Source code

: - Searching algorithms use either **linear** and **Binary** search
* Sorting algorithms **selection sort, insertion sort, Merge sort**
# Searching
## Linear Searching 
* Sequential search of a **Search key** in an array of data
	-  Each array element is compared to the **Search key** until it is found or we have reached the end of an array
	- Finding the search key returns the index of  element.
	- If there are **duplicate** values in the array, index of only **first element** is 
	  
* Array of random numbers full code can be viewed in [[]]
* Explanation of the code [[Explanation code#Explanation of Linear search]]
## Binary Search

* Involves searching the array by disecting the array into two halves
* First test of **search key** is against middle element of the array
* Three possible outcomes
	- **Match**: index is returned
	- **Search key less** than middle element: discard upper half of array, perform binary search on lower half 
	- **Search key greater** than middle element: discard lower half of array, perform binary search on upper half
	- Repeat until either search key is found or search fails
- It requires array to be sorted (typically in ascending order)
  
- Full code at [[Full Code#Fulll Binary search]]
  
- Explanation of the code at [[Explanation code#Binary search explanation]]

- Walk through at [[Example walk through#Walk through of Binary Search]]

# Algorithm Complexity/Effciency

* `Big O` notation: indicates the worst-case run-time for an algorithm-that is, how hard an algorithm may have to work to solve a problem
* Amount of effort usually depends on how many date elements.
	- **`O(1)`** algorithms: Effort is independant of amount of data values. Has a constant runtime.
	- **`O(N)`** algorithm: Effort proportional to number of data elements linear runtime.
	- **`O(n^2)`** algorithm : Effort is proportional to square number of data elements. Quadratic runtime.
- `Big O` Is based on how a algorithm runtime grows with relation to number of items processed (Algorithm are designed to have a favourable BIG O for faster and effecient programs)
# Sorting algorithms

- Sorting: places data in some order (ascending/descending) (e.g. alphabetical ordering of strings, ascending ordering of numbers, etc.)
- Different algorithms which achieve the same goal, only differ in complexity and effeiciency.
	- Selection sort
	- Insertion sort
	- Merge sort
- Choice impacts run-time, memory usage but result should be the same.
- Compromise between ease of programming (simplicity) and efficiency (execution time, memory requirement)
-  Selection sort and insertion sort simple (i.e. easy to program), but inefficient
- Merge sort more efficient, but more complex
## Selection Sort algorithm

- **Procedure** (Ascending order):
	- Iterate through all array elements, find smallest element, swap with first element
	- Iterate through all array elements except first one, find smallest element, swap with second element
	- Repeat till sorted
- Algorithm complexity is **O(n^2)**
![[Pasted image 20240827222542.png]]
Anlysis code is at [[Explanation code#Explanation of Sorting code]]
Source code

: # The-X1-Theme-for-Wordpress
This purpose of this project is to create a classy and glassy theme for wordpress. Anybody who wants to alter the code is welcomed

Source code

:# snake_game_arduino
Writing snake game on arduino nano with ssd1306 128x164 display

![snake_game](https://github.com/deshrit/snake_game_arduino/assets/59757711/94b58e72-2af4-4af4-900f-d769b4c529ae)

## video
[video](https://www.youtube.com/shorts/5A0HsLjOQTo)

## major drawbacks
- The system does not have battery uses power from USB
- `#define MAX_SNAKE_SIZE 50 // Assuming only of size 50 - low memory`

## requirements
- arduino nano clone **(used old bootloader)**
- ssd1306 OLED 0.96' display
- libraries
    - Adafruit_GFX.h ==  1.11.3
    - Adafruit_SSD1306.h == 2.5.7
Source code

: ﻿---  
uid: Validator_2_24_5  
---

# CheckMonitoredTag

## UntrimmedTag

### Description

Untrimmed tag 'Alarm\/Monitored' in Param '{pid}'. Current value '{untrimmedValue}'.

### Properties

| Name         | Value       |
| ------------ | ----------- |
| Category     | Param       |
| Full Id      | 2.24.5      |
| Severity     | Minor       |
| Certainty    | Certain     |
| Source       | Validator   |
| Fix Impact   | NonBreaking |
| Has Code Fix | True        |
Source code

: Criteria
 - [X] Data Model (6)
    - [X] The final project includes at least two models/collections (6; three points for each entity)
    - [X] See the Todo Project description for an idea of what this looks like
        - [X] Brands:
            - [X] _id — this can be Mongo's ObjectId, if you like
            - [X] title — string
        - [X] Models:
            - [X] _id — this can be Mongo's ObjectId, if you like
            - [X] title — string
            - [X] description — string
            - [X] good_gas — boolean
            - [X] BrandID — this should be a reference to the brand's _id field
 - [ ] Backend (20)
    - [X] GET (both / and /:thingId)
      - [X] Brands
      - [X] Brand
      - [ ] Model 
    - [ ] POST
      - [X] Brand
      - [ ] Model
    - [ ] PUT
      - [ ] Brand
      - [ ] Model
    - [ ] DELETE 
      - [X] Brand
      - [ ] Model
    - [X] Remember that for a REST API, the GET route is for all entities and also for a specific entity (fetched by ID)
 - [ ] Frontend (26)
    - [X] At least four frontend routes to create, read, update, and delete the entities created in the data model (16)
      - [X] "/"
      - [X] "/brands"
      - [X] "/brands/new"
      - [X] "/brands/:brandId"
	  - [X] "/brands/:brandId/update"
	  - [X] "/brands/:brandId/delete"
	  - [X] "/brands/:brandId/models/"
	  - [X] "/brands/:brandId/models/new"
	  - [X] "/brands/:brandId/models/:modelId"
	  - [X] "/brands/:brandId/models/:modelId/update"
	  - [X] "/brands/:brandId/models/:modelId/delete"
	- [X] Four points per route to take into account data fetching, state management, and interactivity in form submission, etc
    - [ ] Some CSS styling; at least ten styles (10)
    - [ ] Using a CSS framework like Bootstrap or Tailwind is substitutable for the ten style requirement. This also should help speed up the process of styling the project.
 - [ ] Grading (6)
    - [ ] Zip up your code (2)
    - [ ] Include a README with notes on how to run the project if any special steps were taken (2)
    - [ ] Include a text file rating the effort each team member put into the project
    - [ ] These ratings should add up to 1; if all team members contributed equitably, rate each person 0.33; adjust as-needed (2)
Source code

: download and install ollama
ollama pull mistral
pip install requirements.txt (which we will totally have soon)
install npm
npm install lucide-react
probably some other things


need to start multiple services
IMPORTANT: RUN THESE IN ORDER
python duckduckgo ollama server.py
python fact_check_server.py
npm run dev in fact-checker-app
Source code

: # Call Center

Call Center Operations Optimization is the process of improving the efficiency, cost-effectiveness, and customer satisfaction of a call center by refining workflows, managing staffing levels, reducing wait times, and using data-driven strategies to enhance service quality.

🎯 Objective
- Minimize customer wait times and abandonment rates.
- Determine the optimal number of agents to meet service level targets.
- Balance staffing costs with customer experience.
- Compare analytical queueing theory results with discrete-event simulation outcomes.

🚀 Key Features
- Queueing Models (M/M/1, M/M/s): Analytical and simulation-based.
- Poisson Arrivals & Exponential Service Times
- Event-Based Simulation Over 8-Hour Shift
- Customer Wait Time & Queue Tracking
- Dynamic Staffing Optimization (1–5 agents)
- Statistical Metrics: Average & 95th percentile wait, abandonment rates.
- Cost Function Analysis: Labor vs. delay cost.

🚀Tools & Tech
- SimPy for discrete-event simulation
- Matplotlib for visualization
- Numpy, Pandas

_Work required_.
Work out how many lines in the material above hold the word "Param"; answer with the number only.

_Output below_.
2